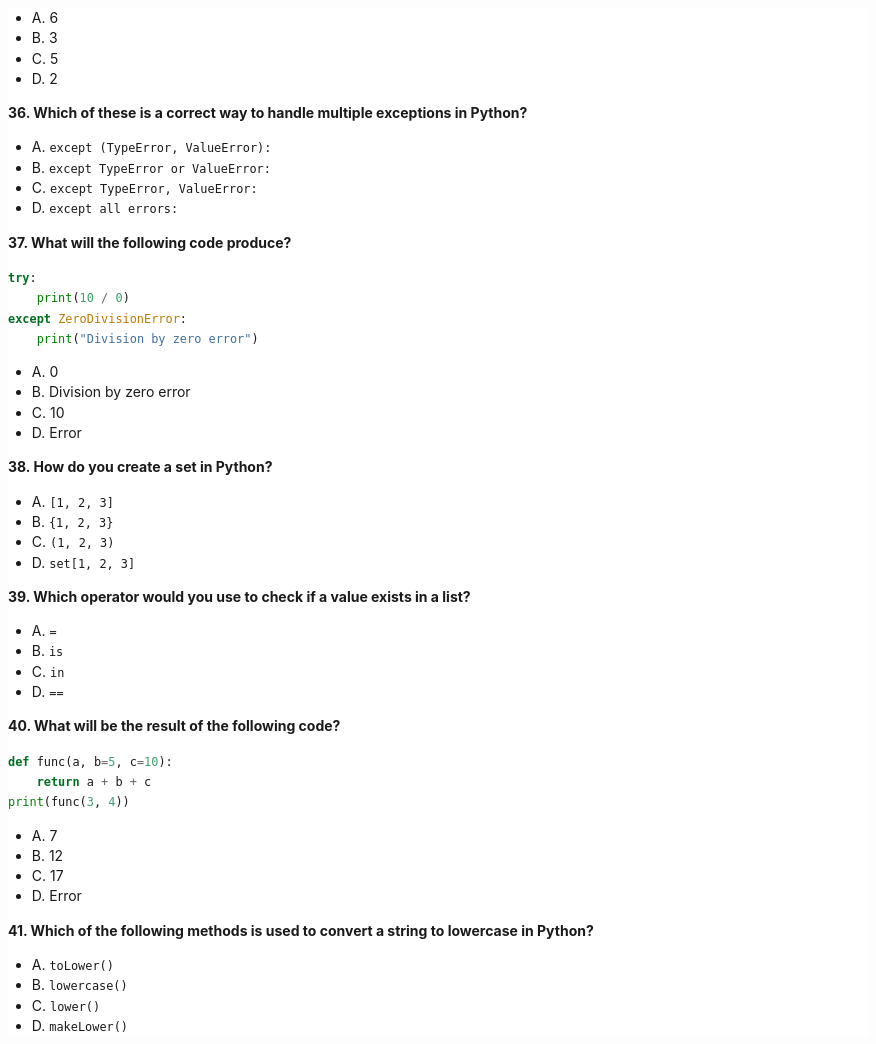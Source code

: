    - A. 6
   - B. 3
   - C. 5
   - D. 2

**36. Which of these is a correct way to handle multiple exceptions in Python?**

   - A. `except (TypeError, ValueError):`
   - B. `except TypeError or ValueError:`
   - C. `except TypeError, ValueError:`
   - D. `except all errors:`

**37. What will the following code produce?**

   ```python
   try:
       print(10 / 0)
   except ZeroDivisionError:
       print("Division by zero error")
   ```

   - A. 0
   - B. Division by zero error
   - C. 10
   - D. Error

**38. How do you create a set in Python?**

   - A. `[1, 2, 3]`
   - B. `{1, 2, 3}`
   - C. `(1, 2, 3)`
   - D. `set[1, 2, 3]`

**39. Which operator would you use to check if a value exists in a list?**

   - A. `=`
   - B. `is`
   - C. `in`
   - D. `==`

**40. What will be the result of the following code?**

   ```python
   def func(a, b=5, c=10):
       return a + b + c
   print(func(3, 4))
   ```

   - A. 7
   - B. 12
   - C. 17
   - D. Error

**41. Which of the following methods is used to convert a string to lowercase in Python?**

   - A. `toLower()`
   - B. `lowercase()`
   - C. `lower()`
   - D. `makeLower()`
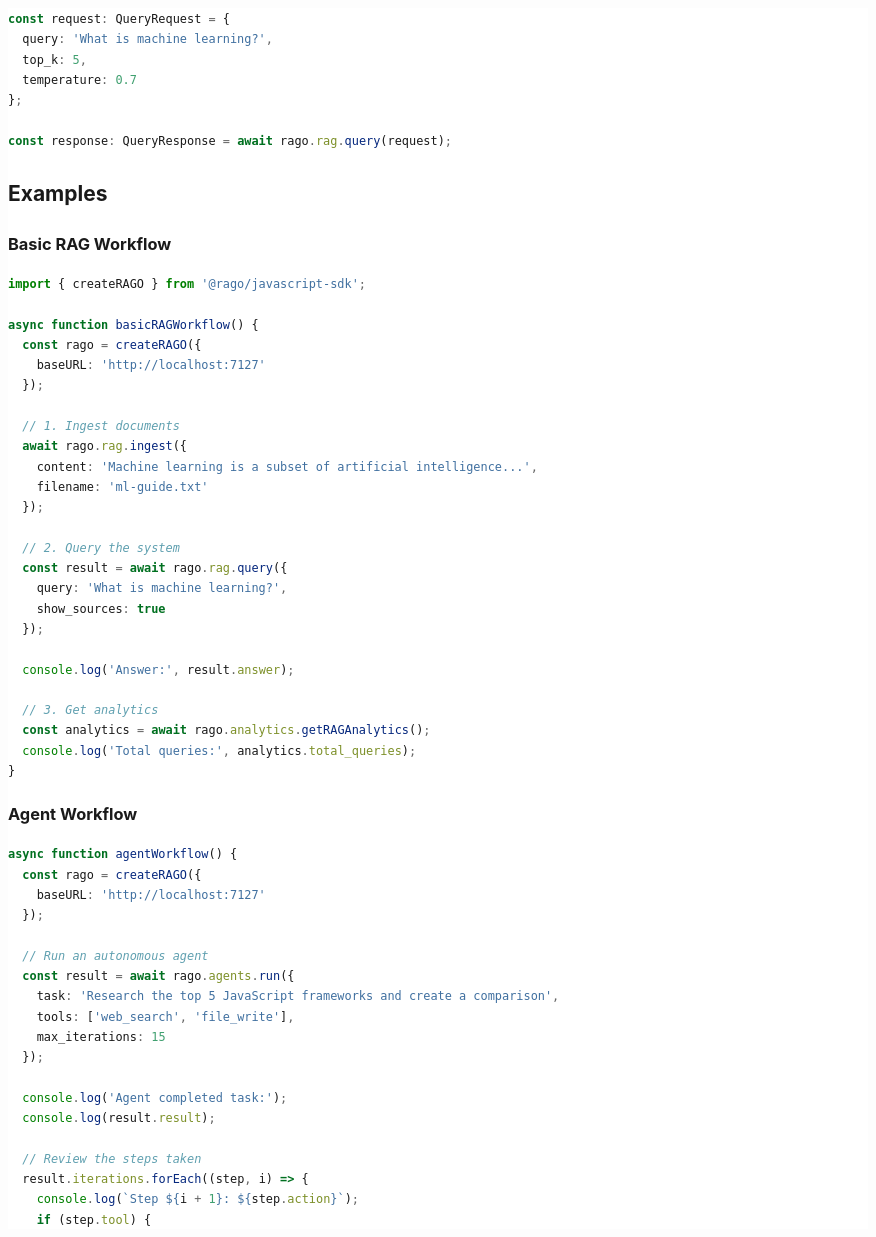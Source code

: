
 ```typescript
const request: QueryRequest = {
  query: 'What is machine learning?',
  top_k: 5,
  temperature: 0.7
};

const response: QueryResponse = await rago.rag.query(request);
```

## Examples

### Basic RAG Workflow

```typescript
import { createRAGO } from '@rago/javascript-sdk';

async function basicRAGWorkflow() {
  const rago = createRAGO({
    baseURL: 'http://localhost:7127'
  });

  // 1. Ingest documents
  await rago.rag.ingest({
    content: 'Machine learning is a subset of artificial intelligence...',
    filename: 'ml-guide.txt'
  });

  // 2. Query the system
  const result = await rago.rag.query({
    query: 'What is machine learning?',
    show_sources: true
  });

  console.log('Answer:', result.answer);
  
  // 3. Get analytics
  const analytics = await rago.analytics.getRAGAnalytics();
  console.log('Total queries:', analytics.total_queries);
}
```

### Agent Workflow

```typescript
async function agentWorkflow() {
  const rago = createRAGO({
    baseURL: 'http://localhost:7127'
  });

  // Run an autonomous agent
  const result = await rago.agents.run({
    task: 'Research the top 5 JavaScript frameworks and create a comparison',
    tools: ['web_search', 'file_write'],
    max_iterations: 15
  });

  console.log('Agent completed task:');
  console.log(result.result);
  
  // Review the steps taken
  result.iterations.forEach((step, i) => {
    console.log(`Step ${i + 1}: ${step.action}`);
    if (step.tool) {
```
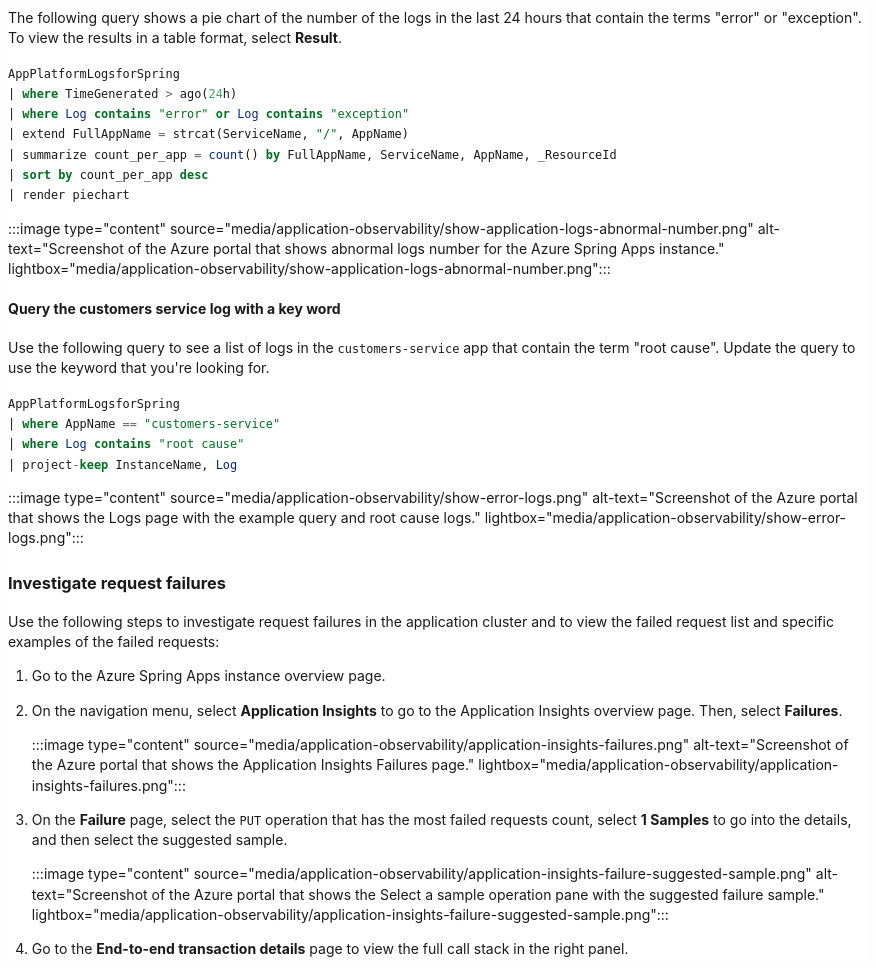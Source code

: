 The following query shows a pie chart of the number of the logs in the last 24 hours that contain the terms "error" or "exception". To view the results in a table format, select **Result**.

```sql
AppPlatformLogsforSpring
| where TimeGenerated > ago(24h)
| where Log contains "error" or Log contains "exception"
| extend FullAppName = strcat(ServiceName, "/", AppName)
| summarize count_per_app = count() by FullAppName, ServiceName, AppName, _ResourceId
| sort by count_per_app desc
| render piechart
```

:::image type="content" source="media/application-observability/show-application-logs-abnormal-number.png" alt-text="Screenshot of the Azure portal that shows abnormal logs number for the Azure Spring Apps instance." lightbox="media/application-observability/show-application-logs-abnormal-number.png":::

#### Query the customers service log with a key word

Use the following query to see a list of logs in the `customers-service` app that contain the term "root cause". Update the query to use the keyword that you're looking for.

```sql
AppPlatformLogsforSpring
| where AppName == "customers-service"
| where Log contains "root cause"
| project-keep InstanceName, Log
```

:::image type="content" source="media/application-observability/show-error-logs.png" alt-text="Screenshot of the Azure portal that shows the Logs page with the example query and root cause logs." lightbox="media/application-observability/show-error-logs.png":::

### Investigate request failures

Use the following steps to investigate request failures in the application cluster and to view the failed request list and specific examples of the failed requests:

1. Go to the Azure Spring Apps instance overview page.

1. On the navigation menu, select **Application Insights** to go to the Application Insights overview page. Then, select **Failures**.

   :::image type="content" source="media/application-observability/application-insights-failures.png" alt-text="Screenshot of the Azure portal that shows the Application Insights Failures page." lightbox="media/application-observability/application-insights-failures.png":::

1. On the **Failure** page, select the `PUT` operation that has the most failed requests count, select **1 Samples** to go into the details, and then select the suggested sample.

   :::image type="content" source="media/application-observability/application-insights-failure-suggested-sample.png" alt-text="Screenshot of the Azure portal that shows the Select a sample operation pane with the suggested failure sample." lightbox="media/application-observability/application-insights-failure-suggested-sample.png":::

1. Go to the **End-to-end transaction details** page to view the full call stack in the right panel.
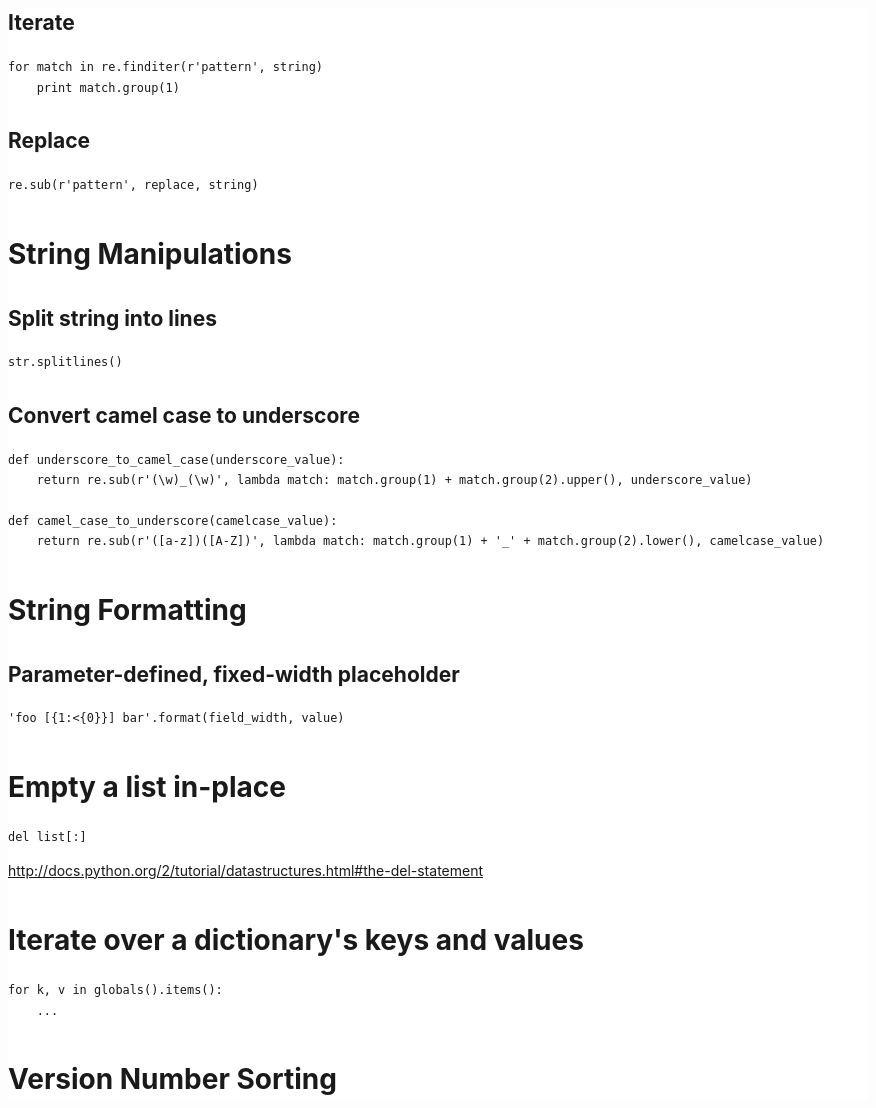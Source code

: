 ## Iterate

    for match in re.finditer(r'pattern', string)
        print match.group(1)

## Replace

    re.sub(r'pattern', replace, string)


# String Manipulations

## Split string into lines

    str.splitlines()

## Convert camel case to underscore

    def underscore_to_camel_case(underscore_value):
        return re.sub(r'(\w)_(\w)', lambda match: match.group(1) + match.group(2).upper(), underscore_value)

    def camel_case_to_underscore(camelcase_value):
        return re.sub(r'([a-z])([A-Z])', lambda match: match.group(1) + '_' + match.group(2).lower(), camelcase_value)

# String Formatting

## Parameter-defined, fixed-width placeholder

    'foo [{1:<{0}}] bar'.format(field_width, value)

# Empty a list in-place

    del list[:]

http://docs.python.org/2/tutorial/datastructures.html#the-del-statement


# Iterate over a dictionary's keys and values

    for k, v in globals().items():
        ...


# Version Number Sorting
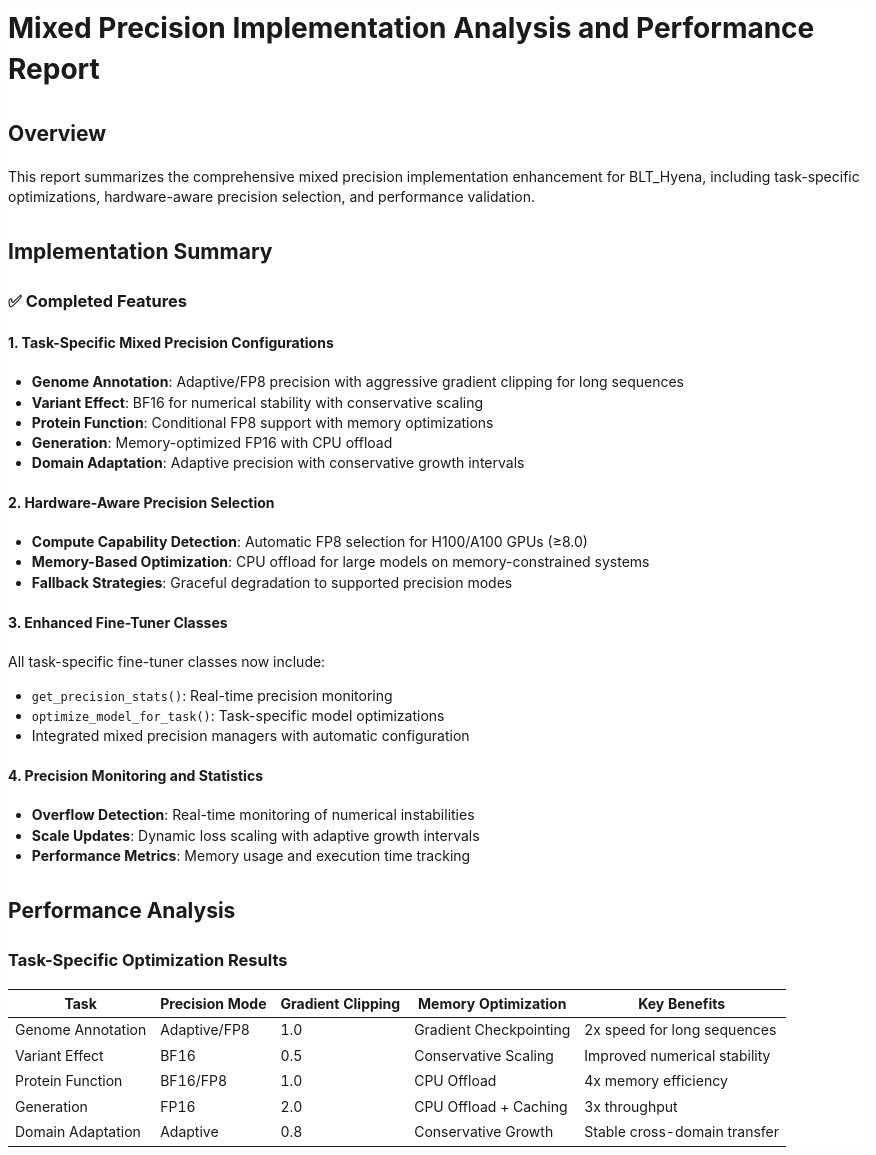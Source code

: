 # Mixed Precision Implementation Analysis and Performance Report

## Overview

This report summarizes the comprehensive mixed precision implementation enhancement for BLT_Hyena, including task-specific optimizations, hardware-aware precision selection, and performance validation.

## Implementation Summary

### ✅ Completed Features

#### 1. Task-Specific Mixed Precision Configurations
- **Genome Annotation**: Adaptive/FP8 precision with aggressive gradient clipping for long sequences
- **Variant Effect**: BF16 for numerical stability with conservative scaling
- **Protein Function**: Conditional FP8 support with memory optimizations
- **Generation**: Memory-optimized FP16 with CPU offload
- **Domain Adaptation**: Adaptive precision with conservative growth intervals

#### 2. Hardware-Aware Precision Selection
- **Compute Capability Detection**: Automatic FP8 selection for H100/A100 GPUs (≥8.0)
- **Memory-Based Optimization**: CPU offload for large models on memory-constrained systems
- **Fallback Strategies**: Graceful degradation to supported precision modes

#### 3. Enhanced Fine-Tuner Classes
All task-specific fine-tuner classes now include:
- `get_precision_stats()`: Real-time precision monitoring
- `optimize_model_for_task()`: Task-specific model optimizations
- Integrated mixed precision managers with automatic configuration

#### 4. Precision Monitoring and Statistics
- **Overflow Detection**: Real-time monitoring of numerical instabilities
- **Scale Updates**: Dynamic loss scaling with adaptive growth intervals
- **Performance Metrics**: Memory usage and execution time tracking

## Performance Analysis

### Task-Specific Optimization Results

| Task | Precision Mode | Gradient Clipping | Memory Optimization | Key Benefits |
|------|---------------|------------------|-------------------|--------------|
| Genome Annotation | Adaptive/FP8 | 1.0 | Gradient Checkpointing | 2x speed for long sequences |
| Variant Effect | BF16 | 0.5 | Conservative Scaling | Improved numerical stability |
| Protein Function | BF16/FP8 | 1.0 | CPU Offload | 4x memory efficiency |
| Generation | FP16 | 2.0 | CPU Offload + Caching | 3x throughput |
| Domain Adaptation | Adaptive | 0.8 | Conservative Growth | Stable cross-domain transfer |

========================================================================

- Problem requirements:
Using the data above, state the number of lines that contain the word "await"; add nothing else.

- Answer to this exercise:
5